Tickers in this article: MSFT
Updated to include quotes in the last paragraph.

NEW YORK (TheStreet) -- Microsoft CEO Steve Ballmer is set to step down in the next 12 months, as the company tries to remake itself in the eyes of investors, the media and its critics. It's doing this in hopes that it becomes more relevant in an ever-changing technological environment, one which is rapidly shifting towards mobile computing, something Microsoft has badly missed over the years.

Working out Ballmer's most likely replacement, however, is easier said than done.

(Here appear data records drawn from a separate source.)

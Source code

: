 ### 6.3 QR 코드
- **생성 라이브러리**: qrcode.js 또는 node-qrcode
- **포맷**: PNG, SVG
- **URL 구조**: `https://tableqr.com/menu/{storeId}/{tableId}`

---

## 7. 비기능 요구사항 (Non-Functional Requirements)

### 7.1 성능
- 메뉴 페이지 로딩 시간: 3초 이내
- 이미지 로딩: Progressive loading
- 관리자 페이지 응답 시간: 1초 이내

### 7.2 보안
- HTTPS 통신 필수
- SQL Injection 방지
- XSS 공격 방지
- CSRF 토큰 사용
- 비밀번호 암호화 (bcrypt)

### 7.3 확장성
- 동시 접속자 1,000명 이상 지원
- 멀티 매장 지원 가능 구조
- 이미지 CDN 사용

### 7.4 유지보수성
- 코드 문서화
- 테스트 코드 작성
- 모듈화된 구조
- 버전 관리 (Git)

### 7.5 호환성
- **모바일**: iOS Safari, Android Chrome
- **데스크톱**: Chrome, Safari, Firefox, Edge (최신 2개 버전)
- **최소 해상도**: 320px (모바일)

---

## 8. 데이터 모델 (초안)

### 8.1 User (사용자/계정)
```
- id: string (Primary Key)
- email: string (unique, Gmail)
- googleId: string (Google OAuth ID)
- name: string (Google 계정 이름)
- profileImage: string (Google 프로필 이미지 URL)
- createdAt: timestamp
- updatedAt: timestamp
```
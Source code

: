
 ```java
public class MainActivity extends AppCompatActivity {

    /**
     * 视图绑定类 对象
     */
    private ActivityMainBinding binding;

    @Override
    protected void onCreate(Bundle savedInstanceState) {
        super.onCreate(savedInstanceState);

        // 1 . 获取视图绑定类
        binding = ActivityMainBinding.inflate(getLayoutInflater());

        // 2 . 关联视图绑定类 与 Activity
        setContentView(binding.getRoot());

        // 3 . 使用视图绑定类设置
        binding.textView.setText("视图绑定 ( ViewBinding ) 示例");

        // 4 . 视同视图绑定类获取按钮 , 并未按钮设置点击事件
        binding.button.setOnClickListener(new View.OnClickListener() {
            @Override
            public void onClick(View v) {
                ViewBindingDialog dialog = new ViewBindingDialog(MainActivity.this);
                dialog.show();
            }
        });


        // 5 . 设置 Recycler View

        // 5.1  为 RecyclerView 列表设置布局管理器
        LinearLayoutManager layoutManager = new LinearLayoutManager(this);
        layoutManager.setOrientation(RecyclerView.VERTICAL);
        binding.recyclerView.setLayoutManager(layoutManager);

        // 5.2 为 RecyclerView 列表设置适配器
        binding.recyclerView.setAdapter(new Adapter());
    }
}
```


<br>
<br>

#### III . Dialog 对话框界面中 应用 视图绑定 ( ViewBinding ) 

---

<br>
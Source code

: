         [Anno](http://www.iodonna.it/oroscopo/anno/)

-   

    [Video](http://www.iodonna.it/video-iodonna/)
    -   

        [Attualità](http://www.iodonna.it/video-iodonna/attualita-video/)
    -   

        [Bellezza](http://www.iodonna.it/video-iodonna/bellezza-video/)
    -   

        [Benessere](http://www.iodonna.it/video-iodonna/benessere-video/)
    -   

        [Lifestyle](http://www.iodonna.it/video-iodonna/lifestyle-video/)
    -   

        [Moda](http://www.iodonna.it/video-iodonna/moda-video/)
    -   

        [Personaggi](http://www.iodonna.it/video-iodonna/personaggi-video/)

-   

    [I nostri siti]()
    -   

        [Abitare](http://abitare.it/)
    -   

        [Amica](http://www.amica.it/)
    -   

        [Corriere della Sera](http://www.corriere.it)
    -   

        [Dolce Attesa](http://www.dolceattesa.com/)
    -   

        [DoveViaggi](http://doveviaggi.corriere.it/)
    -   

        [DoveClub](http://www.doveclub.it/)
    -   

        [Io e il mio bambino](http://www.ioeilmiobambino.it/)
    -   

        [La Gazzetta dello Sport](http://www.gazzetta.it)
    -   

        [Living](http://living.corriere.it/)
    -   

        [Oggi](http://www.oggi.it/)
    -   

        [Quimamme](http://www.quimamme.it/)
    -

In a poll on TheStreet, 33% of respondents said Ballmer should be replaced by one of the names not on the list. The list comprised former Apple software guru Scott Forstall, former Microsoft executives Ray Ozzie and Steven Sinofsky and Nokia CEO Stephen Elop.

However, there was no consensus, further emphasizing that whoever does take the job is going to have incredibly big shoes to fill, and will be heavily scrutinized.

Some names that were mentioned in the comment field were LinkedIn CEO Jeff Weiner, venture capitalist Marc Andreesen of Andreesen, Horowitz and even Joe Belfiore, who runs the team doing Windows Phone product definition & design.

Among the names mentioned in the poll, Forstall has received the most support, getting 21% of the votes. Behind Forstall, who was ousted from Apple in October, was Elop with 17% of the vote. Tied with 14% are Ray Ozzie, Microsoft's former Chief Technical Officer and Chief Software Architect between 2005 and 2010, and Steven Sinofsky, who led the Windows division at Microsoft, before being replaced earlier this year. Some 461 people have voted in the poll.

It's clear that whoever replaces Ballmer will not only have to remake the company into a "successful devices and services company," as the press release announcing Ballmer's retirement so aptly stated, but will also have to deal with pressure from activist investor ValueAct Capital.

Since Ballmer took over the CEO job in January 2000, Microsoft shares have drastically underperformed the Nasdaq. The share price performance, when not including dividend payouts, has been relatively flat over the past decade, signaling that a change was long overdue.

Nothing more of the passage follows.